═════ Record excerpts

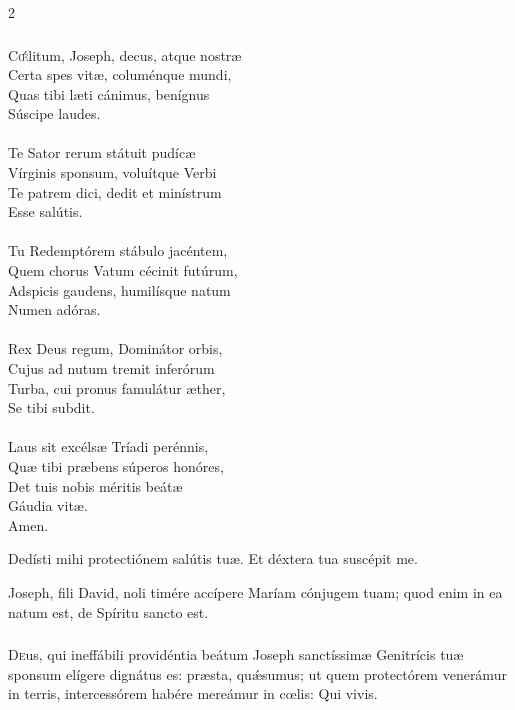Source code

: \documentclass[9pt,twoside]{extarticle}
\begin{document}
\begin{multicols}{2}
\subsubsection*{\center {}}
\lettrine{C}œ́litum, Joseph, decus, atque nostræ\\
Certa spes vitæ, columénque mundi,\\
Quas tibi læti cánimus, benígnus\\
Súscipe laudes.\\
\\
Te Sator rerum státuit pudícæ\\
Vírginis sponsum, voluítque Verbi\\
Te patrem dici, dedit et minístrum\\
Esse salútis.\\
\\
Tu Redemptórem stábulo jacéntem,\\
Quem chorus Vatum cécinit futúrum,\\
Adspicis gaudens, humilísque natum\\
Numen adóras.\\
\\
Rex Deus regum, Dominátor orbis,\\
Cujus ad nutum tremit inferórum\\
Turba, cui pronus famulátur æther,\\
Se tibi subdit.\\
\\
Laus sit excélsæ Tríadi perénnis,\\
Quæ tibi præbens súperos honóres,\\
Det tuis nobis méritis beátæ\\
Gáudia vitæ.\\
Amen.

\begin{tightlist}{}
\item {} Dedísti mihi protectiónem salútis tuæ.  Et déxtera tua suscépit me.
\item {} Joseph, fili David, noli timére accípere Maríam cónjugem tuam; quod enim in ea natum est, de Spíritu sancto est.
\end{tightlist}

\subsubsection*{\center {}}
\lettrine{D}eus, qui ineffábili providéntia beátum Joseph sanctíssimæ Genitrícis tuæ sponsum elígere dignátus es: præsta, quǽsumus; ut quem protectórem venerámur in terris, intercessórem habére mereámur in cœlis: Qui vivis.


\end{multicols}
\end{document}
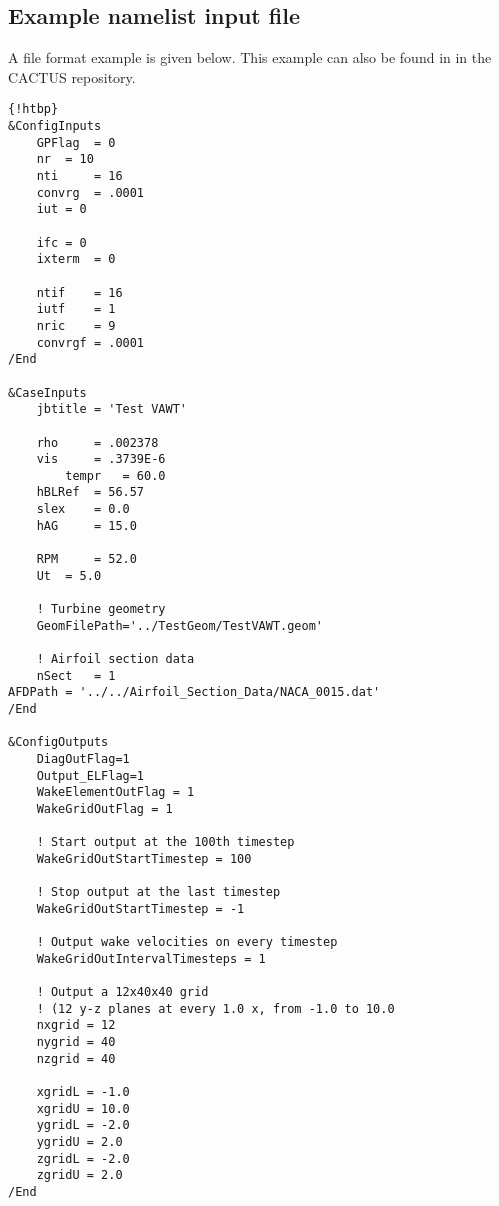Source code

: \subsection{Example namelist input file}
A file format example is given below. This example can also be found in  in the CACTUS repository.

\begin{lstlisting}{!htbp}
&ConfigInputs
    GPFlag  = 0
    nr  = 10
    nti     = 16
    convrg  = .0001
    iut = 0
    
    ifc = 0
    ixterm  = 0

    ntif    = 16
    iutf    = 1
    nric    = 9
    convrgf = .0001
/End

&CaseInputs
    jbtitle = 'Test VAWT'  

    rho     = .002378  
    vis     = .3739E-6                                   
        tempr   = 60.0 
    hBLRef  = 56.57
    slex    = 0.0
    hAG     = 15.0
                                            
    RPM     = 52.0
    Ut  = 5.0   

    ! Turbine geometry
    GeomFilePath='../TestGeom/TestVAWT.geom'

    ! Airfoil section data
    nSect   = 1
AFDPath = '../../Airfoil_Section_Data/NACA_0015.dat' 
/End

&ConfigOutputs 
    DiagOutFlag=1
    Output_ELFlag=1
    WakeElementOutFlag = 1
    WakeGridOutFlag = 1

    ! Start output at the 100th timestep
    WakeGridOutStartTimestep = 100

    ! Stop output at the last timestep  
    WakeGridOutStartTimestep = -1
    
    ! Output wake velocities on every timestep
    WakeGridOutIntervalTimesteps = 1

    ! Output a 12x40x40 grid
    ! (12 y-z planes at every 1.0 x, from -1.0 to 10.0 
    nxgrid = 12
    nygrid = 40
    nzgrid = 40

    xgridL = -1.0
    xgridU = 10.0
    ygridL = -2.0
    ygridU = 2.0
    zgridL = -2.0
    zgridU = 2.0
/End
\end{lstlisting}
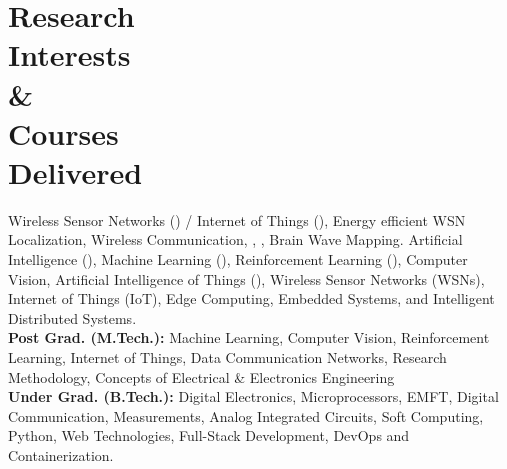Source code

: \vspace{-2.5em}
{\section{Research\\Interests\\\&\\Courses\\Delivered}
Wireless Sensor Networks () / Internet of Things (), Energy efficient WSN Localization, Wireless Communication, , , Brain Wave Mapping. Artificial Intelligence (), Machine Learning (), Reinforcement Learning (), Computer Vision, Artificial Intelligence of Things (), Wireless Sensor Networks (WSNs), Internet of Things (IoT), Edge Computing, Embedded Systems, and Intelligent Distributed Systems.\\ 
\textbf{Post Grad. (M.Tech.):} Machine Learning, Computer Vision, Reinforcement Learning, Internet of Things, Data Communication Networks, Research Methodology, Concepts of Electrical \& Electronics Engineering\\
\textbf{Under Grad. (B.Tech.):} Digital Electronics, Microprocessors, EMFT, Digital Communication, Measurements, Analog Integrated Circuits, Soft Computing, Python, Web Technologies, Full-Stack Development, DevOps and Containerization. 
\sectionline
}

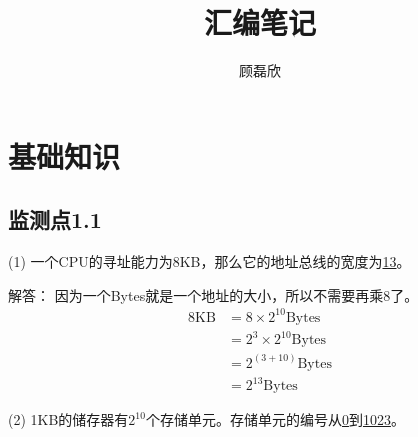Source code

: \documentclass{elegantnote}
\title{汇编笔记}
\author{顾磊欣}
\begin{document}
    \maketitle
    \section{基础知识}
    \subsection*{监测点1.1}
    (1) 一个CPU的寻址能力为8KB，那么它的地址总线的宽度为\underline{13}。\par
    解答：
    因为一个Bytes就是一个地址的大小，所以不需要再乘8了。
    \begin{align*}
        8\text{KB}&= 8\times2^{10}\text{Bytes} \\
        & =2^3\times2^{10}\text{Bytes} \\
        & = 2^{(3+10)}\text{Bytes} \\
        & = 2^{13}\text{Bytes}
    \end{align*}\par
    (2) 1KB的储存器有\underline{$2^{10}$}个存储单元。存储单元的编号从\underline{0}到\underline{1023}。\par
    
\end{document}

══════════

# What to work on
Apart from the pictures, repeat the data above exactly.

# Task answer
Source code

: \documentclass[9pt,twoside]{extarticle}
\begin{document}
\begin{multicols}{2}
\subsubsection*{\center {}}
\lettrine{C}œ́litum, Joseph, decus, atque nostræ\\
Certa spes vitæ, columénque mundi,\\
Quas tibi læti cánimus, benígnus\\
Súscipe laudes.\\
\\
Te Sator rerum státuit pudícæ\\
Vírginis sponsum, voluítque Verbi\\
Te patrem dici, dedit et minístrum\\
Esse salútis.\\
\\
Tu Redemptórem stábulo jacéntem,\\
Quem chorus Vatum cécinit futúrum,\\
Adspicis gaudens, humilísque natum\\
Numen adóras.\\
\\
Rex Deus regum, Dominátor orbis,\\
Cujus ad nutum tremit inferórum\\
Turba, cui pronus famulátur æther,\\
Se tibi subdit.\\
\\
Laus sit excélsæ Tríadi perénnis,\\
Quæ tibi præbens súperos honóres,\\
Det tuis nobis méritis beátæ\\
Gáudia vitæ.\\
Amen.

\begin{tightlist}{}
\item {} Dedísti mihi protectiónem salútis tuæ.  Et déxtera tua suscépit me.
\item {} Joseph, fili David, noli timére accípere Maríam cónjugem tuam; quod enim in ea natum est, de Spíritu sancto est.
\end{tightlist}

\subsubsection*{\center {}}
\lettrine{D}eus, qui ineffábili providéntia beátum Joseph sanctíssimæ Genitrícis tuæ sponsum elígere dignátus es: præsta, quǽsumus; ut quem protectórem venerámur in terris, intercessórem habére mereámur in cœlis: Qui vivis.


\end{multicols}
\end{document}
Source code

: \subsection{Example namelist input file}
A file format example is given below. This example can also be found in  in the CACTUS repository.

\begin{lstlisting}{!htbp}
&ConfigInputs
    GPFlag  = 0
    nr  = 10
    nti     = 16
    convrg  = .0001
    iut = 0
    
    ifc = 0
    ixterm  = 0

    ntif    = 16
    iutf    = 1
    nric    = 9
    convrgf = .0001
/End

&CaseInputs
    jbtitle = 'Test VAWT'  

    rho     = .002378  
    vis     = .3739E-6                                   
        tempr   = 60.0 
    hBLRef  = 56.57
    slex    = 0.0
    hAG     = 15.0
                                            
    RPM     = 52.0
    Ut  = 5.0   

    ! Turbine geometry
    GeomFilePath='../TestGeom/TestVAWT.geom'

    ! Airfoil section data
    nSect   = 1
AFDPath = '../../Airfoil_Section_Data/NACA_0015.dat' 
/End

&ConfigOutputs 
    DiagOutFlag=1
    Output_ELFlag=1
    WakeElementOutFlag = 1
    WakeGridOutFlag = 1

    ! Start output at the 100th timestep
    WakeGridOutStartTimestep = 100

    ! Stop output at the last timestep  
    WakeGridOutStartTimestep = -1
    
    ! Output wake velocities on every timestep
    WakeGridOutIntervalTimesteps = 1

    ! Output a 12x40x40 grid
    ! (12 y-z planes at every 1.0 x, from -1.0 to 10.0 
    nxgrid = 12
    nygrid = 40
    nzgrid = 40

    xgridL = -1.0
    xgridU = 10.0
    ygridL = -2.0
    ygridU = 2.0
    zgridL = -2.0
    zgridU = 2.0
/End
\end{lstlisting}
Source code

: \vspace{-2.5em}
{\section{Research\\Interests\\\&\\Courses\\Delivered}
Wireless Sensor Networks () / Internet of Things (), Energy efficient WSN Localization, Wireless Communication, , , Brain Wave Mapping. Artificial Intelligence (), Machine Learning (), Reinforcement Learning (), Computer Vision, Artificial Intelligence of Things (), Wireless Sensor Networks (WSNs), Internet of Things (IoT), Edge Computing, Embedded Systems, and Intelligent Distributed Systems.\\ 
\textbf{Post Grad. (M.Tech.):} Machine Learning, Computer Vision, Reinforcement Learning, Internet of Things, Data Communication Networks, Research Methodology, Concepts of Electrical \& Electronics Engineering\\
\textbf{Under Grad. (B.Tech.):} Digital Electronics, Microprocessors, EMFT, Digital Communication, Measurements, Analog Integrated Circuits, Soft Computing, Python, Web Technologies, Full-Stack Development, DevOps and Containerization. 
\sectionline
}

Source code

: \documentclass{elegantnote}
\title{汇编笔记}
\author{顾磊欣}
\begin{document}
    \maketitle
    \section{基础知识}
    \subsection*{监测点1.1}
    (1) 一个CPU的寻址能力为8KB，那么它的地址总线的宽度为\underline{13}。\par
    解答：
    因为一个Bytes就是一个地址的大小，所以不需要再乘8了。
    \begin{align*}
        8\text{KB}&= 8\times2^{10}\text{Bytes} \\
        & =2^3\times2^{10}\text{Bytes} \\
        & = 2^{(3+10)}\text{Bytes} \\
        & = 2^{13}\text{Bytes}
    \end{align*}\par
    (2) 1KB的储存器有\underline{$2^{10}$}个存储单元。存储单元的编号从\underline{0}到\underline{1023}。\par
    
\end{document}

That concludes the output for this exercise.